Hundreds protest in Somalia over Macron’s defence of caricatures
Demonstrators in Somalia burned the French flag and called for a severing of diplomatic ties with France in protest over President Macron’s defence of cartoons depicting Prophet Muhammad.
Several hundred demonstrators blocked traffic in street protests in the capital Mogadishu, chanting slogans and burning effigies of Macron whose defence of the right to mock religion has ignited anger in much of the Muslim world.
“I don’t normally participate in demonstrations but today I would be ashamed if I did not show my sentiments against this infidel Macron, who supported this insult against our Prophet Muhammad, peace be upon him,” said one protester, Hilal Abudrahman.
Another, Ahmed Sheik Mire, said Macron had provoked Muslims everywhere and called for the devout “to show their anger with France”.
“We will continue demonstrating, and we call on the Somali government to suspend its relationship with France as long as Macron is president,” he said.
France dissolves prominent Muslim charity
French authorities have dissolved a prominent Muslim charity as part of a widening government crackdown against organisations accused of having links to extremist groups.
“Barakacity has officially been dissolved,” the charity said in a tweet. “We are doing everything we can to save the interests of our beneficiaries in 26 countries.”
Turkey’s attacks on satirical magazine ‘hateful”, says French gov’t spokesman
Attacks from Turkish officials on French satirical weekly Charlie Hebdo, which had published a caricature of President Erdogan are “hateful”, French government spokesman Gabriel Attal told reporters at a briefing.
The cartoon on the cover of Charlie Hebdo showed Erdogan sitting in a white T-shirt and underpants, holding a canned drink along with a woman wearing an Islamic hijab.
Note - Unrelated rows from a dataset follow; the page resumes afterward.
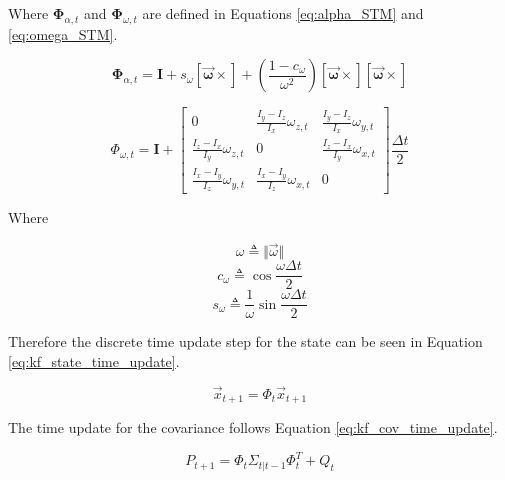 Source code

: Where $\boldsymbol{\Phi}_{\alpha,t}$ and $\boldsymbol{\Phi}_{\omega,t}$ are defined in Equations \ref{eq:alpha_STM} and \ref{eq:omega_STM}.

\begin{equation} \label{eq:alpha_STM}
    \boldsymbol{\Phi}_{\alpha,t} = \boldsymbol{I} + s_{\omega} \boldsymbol{\left[ \vec{\omega} \times \right]} + \left( \frac{1 - c_{\omega}}{\omega ^2} \right) \boldsymbol{\left[ \vec{\omega} \times \right]} \boldsymbol{\left[ \vec{\omega} \times \right]}
\end{equation}

\begin{equation} \label{eq:omega_STM}
    \Phi_{\omega,t} = \boldsymbol{I} + \begin{bmatrix}
        0 & \frac{I_y - I_z}{I_x} \omega_{z,t} & \frac{I_y - I_z}{I_x} \omega_{y,t} \\
        \frac{I_z - I_x}{I_y} \omega_{z,t} & 0 & \frac{I_z - I_x}{I_y} \omega_{x,t} \\
        \frac{I_x - I_y}{I_z} \omega_{y,t} & \frac{I_x - I_y}{I_z} \omega_{x,t} & 0
    \end{bmatrix} \frac{\Delta t}{2}
\end{equation}

Where

\begin{equation*}
    \omega \triangleq \Vert \vec{\omega} \Vert
\end{equation*}
\begin{equation*}
    c_{\omega} \triangleq \cos{\frac{\omega \Delta t}{2}}
\end{equation*}
\begin{equation*}
    s_{\omega} \triangleq \frac{1}{\omega} \sin{\frac{\omega \Delta t}{2}}
\end{equation*}

Therefore the discrete time update step for the state can be seen in Equation \ref{eq:kf_state_time_update}.

\begin{equation} \label{eq:kf_state_time_update}
    \vec{x}_{t + 1} = \Phi_t \vec{x}_{t + 1}
\end{equation}

The time update for the covariance follows Equation \ref{eq:kf_cov_time_update}.

\begin{equation} \label{eq:kf_cov_time_update}
    P_{t + 1} = \Phi_t \Sigma_{t \vert t-1} \Phi_t^T + Q_t
\end{equation}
Turkish officials described it as a “disgusting effort”.https://imasdk.googleapis.com/js/core/bridge3.419.0_en.html#goog_1115414678Play Video
Turkey’s Erdogan: Attacks on Prophet ‘an issue of honour for us’
Turkish President Tayyip Erdogan said that Western countries attacking Islam want to “relaunch the Crusades” as the row over cartoons depicting Prophet Muhammad deepens.
Erdogan said in a speech to lawmakers from his AK Party in parliament that standing against attacks on the Prophet Muhammad was “an issue of honour for us.
Rouhani: ‘Insulting the Prophet is insulting all Muslims’
Iran’s President Hassan Rouhani has denounced France’s treatment of Islam, adding that Western support for cartoons depicting the Prophet Muhammad is unethical and insulting to Muslims.
In a televised cabinet meeting on Wednesday, the president said freedom must be accompanied by a respect for values and consideration of ethics.
“Westerners must understand the great Prophet of Islam is loved by all Muslims and freedom-lovers of the world,” Rouhani said.